The main form of governance is done when users signal which assets they want on the network. To signal that they want the network to support a new asset, users make a staking transaction into the network.

Assuming the asset is on a chain which is already connected then the user's funds get added to what's known as a "bootstrapping pool". This is a normal asset pool except swapping is disabled on it. Every few days the networks looks at all the boostrapping pools and lists the one with the highest value.

Assets are delisted when all liquidity providers have taken their assets out of it.

To relist the asset the process must be repeated.

Chain Listing/Delisting

When the community wants to support a new chain, developers can write software which connects it to THORChain. Once submitted the code gets tested and validated by a core group of developers. If accepted, it gets added to the main piece of software that all nodes run – the "primary binary".
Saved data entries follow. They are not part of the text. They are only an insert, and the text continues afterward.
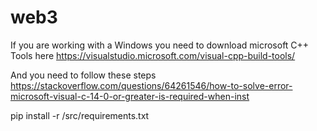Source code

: # web3

If you are working with a Windows you need to download microsoft C++ Tools here https://visualstudio.microsoft.com/visual-cpp-build-tools/

And you need to follow these steps https://stackoverflow.com/questions/64261546/how-to-solve-error-microsoft-visual-c-14-0-or-greater-is-required-when-inst


pip install -r /src/requirements.txt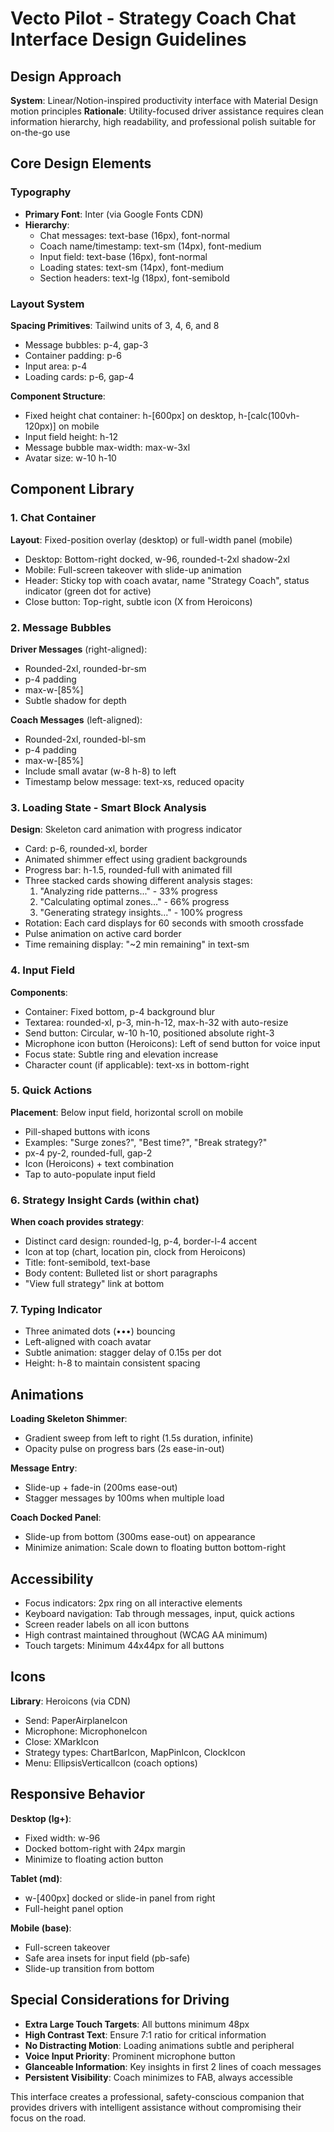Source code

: # Vecto Pilot - Strategy Coach Chat Interface Design Guidelines

## Design Approach

**System**: Linear/Notion-inspired productivity interface with Material Design motion principles
**Rationale**: Utility-focused driver assistance requires clean information hierarchy, high readability, and professional polish suitable for on-the-go use

## Core Design Elements

### Typography
- **Primary Font**: Inter (via Google Fonts CDN)
- **Hierarchy**:
  - Chat messages: text-base (16px), font-normal
  - Coach name/timestamp: text-sm (14px), font-medium
  - Input field: text-base (16px), font-normal
  - Loading states: text-sm (14px), font-medium
  - Section headers: text-lg (18px), font-semibold

### Layout System
**Spacing Primitives**: Tailwind units of 3, 4, 6, and 8
- Message bubbles: p-4, gap-3
- Container padding: p-6
- Input area: p-4
- Loading cards: p-6, gap-4

**Component Structure**:
- Fixed height chat container: h-[600px] on desktop, h-[calc(100vh-120px)] on mobile
- Input field height: h-12
- Message bubble max-width: max-w-3xl
- Avatar size: w-10 h-10

## Component Library

### 1. Chat Container
**Layout**: Fixed-position overlay (desktop) or full-width panel (mobile)
- Desktop: Bottom-right docked, w-96, rounded-t-2xl shadow-2xl
- Mobile: Full-screen takeover with slide-up animation
- Header: Sticky top with coach avatar, name "Strategy Coach", status indicator (green dot for active)
- Close button: Top-right, subtle icon (X from Heroicons)

### 2. Message Bubbles
**Driver Messages** (right-aligned):
- Rounded-2xl, rounded-br-sm
- p-4 padding
- max-w-[85%]
- Subtle shadow for depth

**Coach Messages** (left-aligned):
- Rounded-2xl, rounded-bl-sm
- p-4 padding
- max-w-[85%]
- Include small avatar (w-8 h-8) to left
- Timestamp below message: text-xs, reduced opacity

### 3. Loading State - Smart Block Analysis
**Design**: Skeleton card animation with progress indicator
- Card: p-6, rounded-xl, border
- Animated shimmer effect using gradient backgrounds
- Progress bar: h-1.5, rounded-full with animated fill
- Three stacked cards showing different analysis stages:
  1. "Analyzing ride patterns..." - 33% progress
  2. "Calculating optimal zones..." - 66% progress
  3. "Generating strategy insights..." - 100% progress
- Rotation: Each card displays for 60 seconds with smooth crossfade
- Pulse animation on active card border
- Time remaining display: "~2 min remaining" in text-sm

### 4. Input Field
**Components**:
- Container: Fixed bottom, p-4 background blur
- Textarea: rounded-xl, p-3, min-h-12, max-h-32 with auto-resize
- Send button: Circular, w-10 h-10, positioned absolute right-3
- Microphone icon button (Heroicons): Left of send button for voice input
- Focus state: Subtle ring and elevation increase
- Character count (if applicable): text-xs in bottom-right

### 5. Quick Actions
**Placement**: Below input field, horizontal scroll on mobile
- Pill-shaped buttons with icons
- Examples: "Surge zones?", "Best time?", "Break strategy?"
- px-4 py-2, rounded-full, gap-2
- Icon (Heroicons) + text combination
- Tap to auto-populate input field

### 6. Strategy Insight Cards (within chat)
**When coach provides strategy**:
- Distinct card design: rounded-lg, p-4, border-l-4 accent
- Icon at top (chart, location pin, clock from Heroicons)
- Title: font-semibold, text-base
- Body content: Bulleted list or short paragraphs
- "View full strategy" link at bottom

### 7. Typing Indicator
- Three animated dots (•••) bouncing
- Left-aligned with coach avatar
- Subtle animation: stagger delay of 0.15s per dot
- Height: h-8 to maintain consistent spacing

## Animations

**Loading Skeleton Shimmer**:
- Gradient sweep from left to right (1.5s duration, infinite)
- Opacity pulse on progress bars (2s ease-in-out)

**Message Entry**:
- Slide-up + fade-in (200ms ease-out)
- Stagger messages by 100ms when multiple load

**Coach Docked Panel**:
- Slide-up from bottom (300ms ease-out) on appearance
- Minimize animation: Scale down to floating button bottom-right

## Accessibility

- Focus indicators: 2px ring on all interactive elements
- Keyboard navigation: Tab through messages, input, quick actions
- Screen reader labels on all icon buttons
- High contrast maintained throughout (WCAG AA minimum)
- Touch targets: Minimum 44x44px for all buttons

## Icons

**Library**: Heroicons (via CDN)
- Send: PaperAirplaneIcon
- Microphone: MicrophoneIcon
- Close: XMarkIcon
- Strategy types: ChartBarIcon, MapPinIcon, ClockIcon
- Menu: EllipsisVerticalIcon (coach options)

## Responsive Behavior

**Desktop (lg+)**:
- Fixed width: w-96
- Docked bottom-right with 24px margin
- Minimize to floating action button

**Tablet (md)**:
- w-[400px] docked or slide-in panel from right
- Full-height panel option

**Mobile (base)**:
- Full-screen takeover
- Safe area insets for input field (pb-safe)
- Slide-up transition from bottom

## Special Considerations for Driving

- **Extra Large Touch Targets**: All buttons minimum 48px
- **High Contrast Text**: Ensure 7:1 ratio for critical information
- **No Distracting Motion**: Loading animations subtle and peripheral
- **Voice Input Priority**: Prominent microphone button
- **Glanceable Information**: Key insights in first 2 lines of coach messages
- **Persistent Visibility**: Coach minimizes to FAB, always accessible

This interface creates a professional, safety-conscious companion that provides drivers with intelligent assistance without compromising their focus on the road.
Whenever nodes are cycled off the network they update their software. When 67% of nodes are running software and watching the new chain it gets added.

To delist, nodes stop watching a chain. When 67% are no longer watching, it gets removed. A process begins and the assets of that chain are returned to their owners.

Protocol Upgrades

There are 3 main components to the software that nodes run—

1. application logic – runs the blockchain
2. schema – stores key values of vaults
3. network software – keeps the TSS protocol key generation and signing

Upgrading the software happens when nodes are cycled off the network. Application logic and schema has versions. When the node wants to enter the system they need to say which versions they're running. The network may select them if they're running software that's more up to date than 67% of the active nodes.

When upgrading the network software the first thing that happens is that the nodes agree on a certain block number in the future when the upgrade will happen. When the network reaches that point the whole chain stops running. There's a "genesis import" to a new network and it's off.

Conclusion

THORChain makes exchange of assets possible across a wide range of blockchains. It's secured by economic rewards and punishment. The nodes who run the network are regularly cycled out and need to reapply. This keeps the service resilient and available. External assets are pooled and can be swapped easily.